▶ **Requirement**
Reproduce the data in full, exactly as given, leaving images out.

▶ **Data to process**
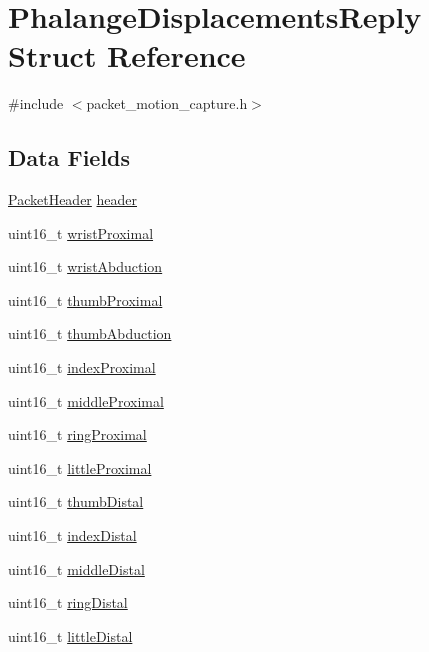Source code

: \hypertarget{struct_phalange_displacements_reply}{}\section{Phalange\+Displacements\+Reply Struct Reference}
\label{struct_phalange_displacements_reply}


{\ttfamily \#include $<$packet\+\_\+motion\+\_\+capture.\+h$>$}

\subsection*{Data Fields}
\begin{DoxyCompactItemize}
\item 
\hyperlink{struct_packet_header}{Packet\+Header} \hyperlink{struct_phalange_displacements_reply_aaed6c168c58cb4f203b7f5623775d739}{header}
\item 
uint16\+\_\+t \hyperlink{struct_phalange_displacements_reply_a81aac7724e759c0739ff83925f92be36}{wrist\+Proximal}
\item 
uint16\+\_\+t \hyperlink{struct_phalange_displacements_reply_aa161a47616792dfde39295782d039c0c}{wrist\+Abduction}
\item 
uint16\+\_\+t \hyperlink{struct_phalange_displacements_reply_a919dcfbdd0a0a89dbfdd776d1b5a76de}{thumb\+Proximal}
\item 
uint16\+\_\+t \hyperlink{struct_phalange_displacements_reply_a022c111596c3d776956a21500c86f3fd}{thumb\+Abduction}
\item 
uint16\+\_\+t \hyperlink{struct_phalange_displacements_reply_a520b879012a09199540096a4a4f21e33}{index\+Proximal}
\item 
uint16\+\_\+t \hyperlink{struct_phalange_displacements_reply_a11fa12d320909ee75b01989a7b12b995}{middle\+Proximal}
\item 
uint16\+\_\+t \hyperlink{struct_phalange_displacements_reply_a1ae42a3b30f728c4cf2a24ab16e97b7b}{ring\+Proximal}
\item 
uint16\+\_\+t \hyperlink{struct_phalange_displacements_reply_a6d12289c17dcd8fe68837128c0174406}{little\+Proximal}
\item 
uint16\+\_\+t \hyperlink{struct_phalange_displacements_reply_a4d7c05fb3041a643e5750adaa35d9e69}{thumb\+Distal}
\item 
uint16\+\_\+t \hyperlink{struct_phalange_displacements_reply_a572308c44b340898cc8b0e0207bbd4e5}{index\+Distal}
\item 
uint16\+\_\+t \hyperlink{struct_phalange_displacements_reply_a23428081a4dcf870a466617fcfdb9a05}{middle\+Distal}
\item 
uint16\+\_\+t \hyperlink{struct_phalange_displacements_reply_a09562d3fe6c9dedc5f04d95fcf84b55b}{ring\+Distal}
\item 
uint16\+\_\+t \hyperlink{struct_phalange_displacements_reply_ade0a658d54d75d7ddb8f413c86a0159d}{little\+Distal}
\end{DoxyCompactItemize}


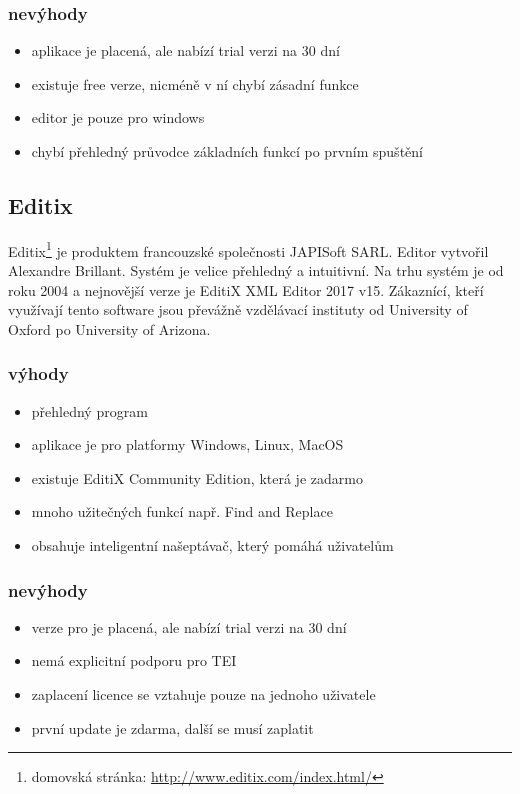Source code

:             \subsubsection{nevýhody}
                \begin{itemize}
                    \item aplikace je placená, ale nabízí trial verzi na 30 dní
                    \item existuje free verze, nicméně v ní chybí zásadní funkce
                    \item editor je pouze pro windows
                    \item chybí přehledný průvodce základních funkcí po prvním spuštění
                \end{itemize}
                
        \subsection{Editix} 
            Editix\footnote{domovská stránka: \url{http://www.editix.com/index.html/}} je produktem francouzské společnosti JAPISoft SARL. Editor vytvořil Alexandre Brillant. Systém je velice přehledný a intuitivní. Na trhu systém je od roku 2004 a nejnovější verze je EditiX XML Editor 2017 v15. Zákaznící, kteří využívají tento software jsou převážně vzdělávací instituty od University of Oxford po University of Arizona.
            
            \subsubsection{výhody}
                \begin{itemize}
                    \item přehledný program
                    \item aplikace je pro platformy Windows, Linux, MacOS	
                    \item existuje EditiX Community Edition, která je zadarmo
                    \item mnoho užitečných funkcí např. Find and Replace
                    \item obsahuje inteligentní našeptávač, který pomáhá uživatelům
                \end{itemize}
                
            \subsubsection{nevýhody}
                \begin{itemize}
                    \item verze pro je placená, ale nabízí trial verzi na 30 dní
                    \item nemá explicitní podporu pro TEI
                    \item zaplacení licence se vztahuje pouze na jednoho uživatele
                    \item první update je zdarma, další se musí zaplatit
                \end{itemize}
                
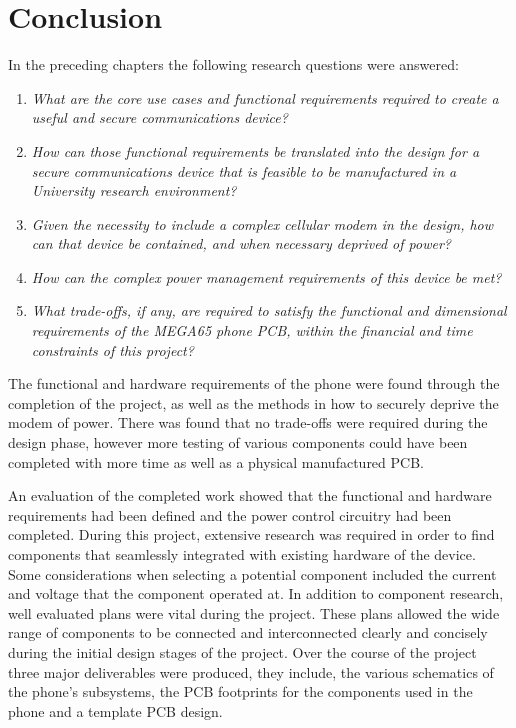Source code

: 
\chapter{Conclusion} %

\label{Chapter8} %

	In the preceding chapters the following research questions were answered: 
\begin{enumerate}
	\item \textit{What are the core use cases and functional requirements required to create a useful and secure communications device?}
	\item \textit{How can those functional requirements be translated into the design for a secure communications device that is feasible to be manufactured in a University research environment?}
	\item \textit{Given the necessity to include a complex cellular modem in the design, how can that device be contained, and when necessary deprived of power?}
	\item \textit{How can the complex power management requirements of this device be met?}
	\item \textit{What trade-offs, if any, are required to satisfy the functional and dimensional requirements of the MEGA65 phone PCB, within the financial and time constraints of this project?}
\end{enumerate}

	The functional and hardware requirements of the phone were found through the completion of the project, as well as the methods in how to securely deprive the modem of power. 
There was found that no trade-offs were required during the design phase, however more testing of various components could have been completed with more time as well as a physical manufactured PCB.

An evaluation of the completed work showed that the functional and hardware requirements had been defined and the power control circuitry had been completed. During this project, extensive research was required in order to find components that seamlessly integrated with existing hardware of the device. 
Some considerations when selecting a potential component included the current and voltage that the component operated at. 
In addition to component research, well evaluated plans were vital during the project. 
These plans allowed the wide range of components to be connected and interconnected clearly and concisely during the initial design stages of the project. 
Over the course of the project three major deliverables were produced, they include, the various schematics of the phone's subsystems, the PCB footprints for the components used in the phone and a template PCB design. 
	

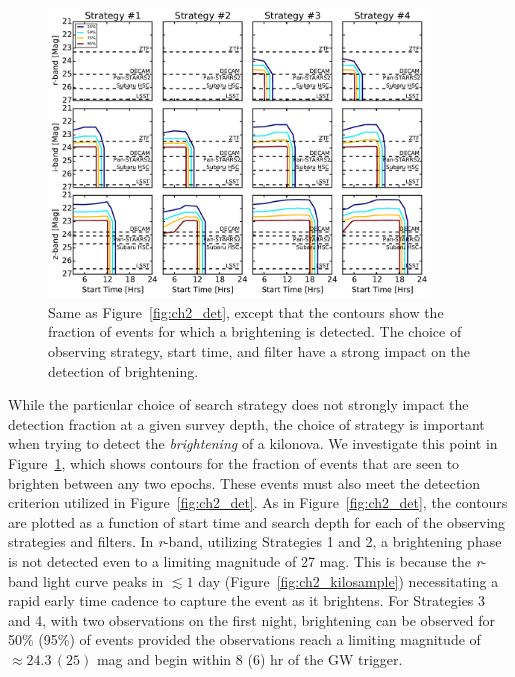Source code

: \begin{figure}[t!]
\centering
\includegraphics[width=0.9\textwidth]{./figs/chapter2/ch2_f5.pdf}
\caption{Same as Figure~\ref{fig:ch2_det}, except that the contours show the fraction of events for which a brightening is detected. The choice of observing strategy, start time, and filter have a strong impact on the detection of brightening.}
\label{fig:ch2_rise}
\end{figure}

While the particular choice of search strategy does not strongly impact the detection fraction at a given survey depth, the choice of strategy is important when trying to detect the {\em brightening} of a kilonova. We investigate this point in Figure~\ref{fig:ch2_rise}, which shows contours for the fraction of events that are seen to brighten between any two epochs. These events must also meet the detection criterion utilized in Figure~\ref{fig:ch2_det}. As in Figure~\ref{fig:ch2_det}, the contours are plotted as a function of start time and search depth for each of the observing strategies and filters. In {\em r}-band, utilizing Strategies 1 and 2, a brightening phase is not detected even to a limiting magnitude of 27 mag. This is because the {\em r}-band light curve peaks in $\lesssim 1$ day (Figure~\ref{fig:ch2_kilosample}) necessitating a rapid early time cadence to capture the event as it brightens. For Strategies 3 and 4, with two observations on the first night, brightening can be observed for 50\% (95\%) of events provided the observations reach a limiting magnitude of $\approx24.3\,(25)$ mag and begin within 8 (6) hr of the GW trigger.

▶ **Response below**
Source code

: \hypertarget{struct_phalange_displacements_reply}{}\section{Phalange\+Displacements\+Reply Struct Reference}
\label{struct_phalange_displacements_reply}


{\ttfamily \#include $<$packet\+\_\+motion\+\_\+capture.\+h$>$}

\subsection*{Data Fields}
\begin{DoxyCompactItemize}
\item 
\hyperlink{struct_packet_header}{Packet\+Header} \hyperlink{struct_phalange_displacements_reply_aaed6c168c58cb4f203b7f5623775d739}{header}
\item 
uint16\+\_\+t \hyperlink{struct_phalange_displacements_reply_a81aac7724e759c0739ff83925f92be36}{wrist\+Proximal}
\item 
uint16\+\_\+t \hyperlink{struct_phalange_displacements_reply_aa161a47616792dfde39295782d039c0c}{wrist\+Abduction}
\item 
uint16\+\_\+t \hyperlink{struct_phalange_displacements_reply_a919dcfbdd0a0a89dbfdd776d1b5a76de}{thumb\+Proximal}
\item 
uint16\+\_\+t \hyperlink{struct_phalange_displacements_reply_a022c111596c3d776956a21500c86f3fd}{thumb\+Abduction}
\item 
uint16\+\_\+t \hyperlink{struct_phalange_displacements_reply_a520b879012a09199540096a4a4f21e33}{index\+Proximal}
\item 
uint16\+\_\+t \hyperlink{struct_phalange_displacements_reply_a11fa12d320909ee75b01989a7b12b995}{middle\+Proximal}
\item 
uint16\+\_\+t \hyperlink{struct_phalange_displacements_reply_a1ae42a3b30f728c4cf2a24ab16e97b7b}{ring\+Proximal}
\item 
uint16\+\_\+t \hyperlink{struct_phalange_displacements_reply_a6d12289c17dcd8fe68837128c0174406}{little\+Proximal}
\item 
uint16\+\_\+t \hyperlink{struct_phalange_displacements_reply_a4d7c05fb3041a643e5750adaa35d9e69}{thumb\+Distal}
\item 
uint16\+\_\+t \hyperlink{struct_phalange_displacements_reply_a572308c44b340898cc8b0e0207bbd4e5}{index\+Distal}
\item 
uint16\+\_\+t \hyperlink{struct_phalange_displacements_reply_a23428081a4dcf870a466617fcfdb9a05}{middle\+Distal}
\item 
uint16\+\_\+t \hyperlink{struct_phalange_displacements_reply_a09562d3fe6c9dedc5f04d95fcf84b55b}{ring\+Distal}
\item 
uint16\+\_\+t \hyperlink{struct_phalange_displacements_reply_ade0a658d54d75d7ddb8f413c86a0159d}{little\+Distal}
\end{DoxyCompactItemize}


Source code

:             \subsubsection{nevýhody}
                \begin{itemize}
                    \item aplikace je placená, ale nabízí trial verzi na 30 dní
                    \item existuje free verze, nicméně v ní chybí zásadní funkce
                    \item editor je pouze pro windows
                    \item chybí přehledný průvodce základních funkcí po prvním spuštění
                \end{itemize}
                
        \subsection{Editix} 
            Editix\footnote{domovská stránka: \url{http://www.editix.com/index.html/}} je produktem francouzské společnosti JAPISoft SARL. Editor vytvořil Alexandre Brillant. Systém je velice přehledný a intuitivní. Na trhu systém je od roku 2004 a nejnovější verze je EditiX XML Editor 2017 v15. Zákaznící, kteří využívají tento software jsou převážně vzdělávací instituty od University of Oxford po University of Arizona.
            
            \subsubsection{výhody}
                \begin{itemize}
                    \item přehledný program
                    \item aplikace je pro platformy Windows, Linux, MacOS	
                    \item existuje EditiX Community Edition, která je zadarmo
                    \item mnoho užitečných funkcí např. Find and Replace
                    \item obsahuje inteligentní našeptávač, který pomáhá uživatelům
                \end{itemize}
                
            \subsubsection{nevýhody}
                \begin{itemize}
                    \item verze pro je placená, ale nabízí trial verzi na 30 dní
                    \item nemá explicitní podporu pro TEI
                    \item zaplacení licence se vztahuje pouze na jednoho uživatele
                    \item první update je zdarma, další se musí zaplatit
                \end{itemize}
                
Source code

: 
\chapter{Conclusion} %

\label{Chapter8} %

	In the preceding chapters the following research questions were answered: 
\begin{enumerate}
	\item \textit{What are the core use cases and functional requirements required to create a useful and secure communications device?}
	\item \textit{How can those functional requirements be translated into the design for a secure communications device that is feasible to be manufactured in a University research environment?}
	\item \textit{Given the necessity to include a complex cellular modem in the design, how can that device be contained, and when necessary deprived of power?}
	\item \textit{How can the complex power management requirements of this device be met?}
	\item \textit{What trade-offs, if any, are required to satisfy the functional and dimensional requirements of the MEGA65 phone PCB, within the financial and time constraints of this project?}
\end{enumerate}

	The functional and hardware requirements of the phone were found through the completion of the project, as well as the methods in how to securely deprive the modem of power. 
There was found that no trade-offs were required during the design phase, however more testing of various components could have been completed with more time as well as a physical manufactured PCB.

An evaluation of the completed work showed that the functional and hardware requirements had been defined and the power control circuitry had been completed. During this project, extensive research was required in order to find components that seamlessly integrated with existing hardware of the device. 
Some considerations when selecting a potential component included the current and voltage that the component operated at. 
In addition to component research, well evaluated plans were vital during the project. 
These plans allowed the wide range of components to be connected and interconnected clearly and concisely during the initial design stages of the project. 
Over the course of the project three major deliverables were produced, they include, the various schematics of the phone's subsystems, the PCB footprints for the components used in the phone and a template PCB design. 
	

Source code

: \begin{figure}[t!]
\centering
\includegraphics[width=0.9\textwidth]{./figs/chapter2/ch2_f5.pdf}
\caption{Same as Figure~\ref{fig:ch2_det}, except that the contours show the fraction of events for which a brightening is detected. The choice of observing strategy, start time, and filter have a strong impact on the detection of brightening.}
\label{fig:ch2_rise}
\end{figure}

While the particular choice of search strategy does not strongly impact the detection fraction at a given survey depth, the choice of strategy is important when trying to detect the {\em brightening} of a kilonova. We investigate this point in Figure~\ref{fig:ch2_rise}, which shows contours for the fraction of events that are seen to brighten between any two epochs. These events must also meet the detection criterion utilized in Figure~\ref{fig:ch2_det}. As in Figure~\ref{fig:ch2_det}, the contours are plotted as a function of start time and search depth for each of the observing strategies and filters. In {\em r}-band, utilizing Strategies 1 and 2, a brightening phase is not detected even to a limiting magnitude of 27 mag. This is because the {\em r}-band light curve peaks in $\lesssim 1$ day (Figure~\ref{fig:ch2_kilosample}) necessitating a rapid early time cadence to capture the event as it brightens. For Strategies 3 and 4, with two observations on the first night, brightening can be observed for 50\% (95\%) of events provided the observations reach a limiting magnitude of $\approx24.3\,(25)$ mag and begin within 8 (6) hr of the GW trigger.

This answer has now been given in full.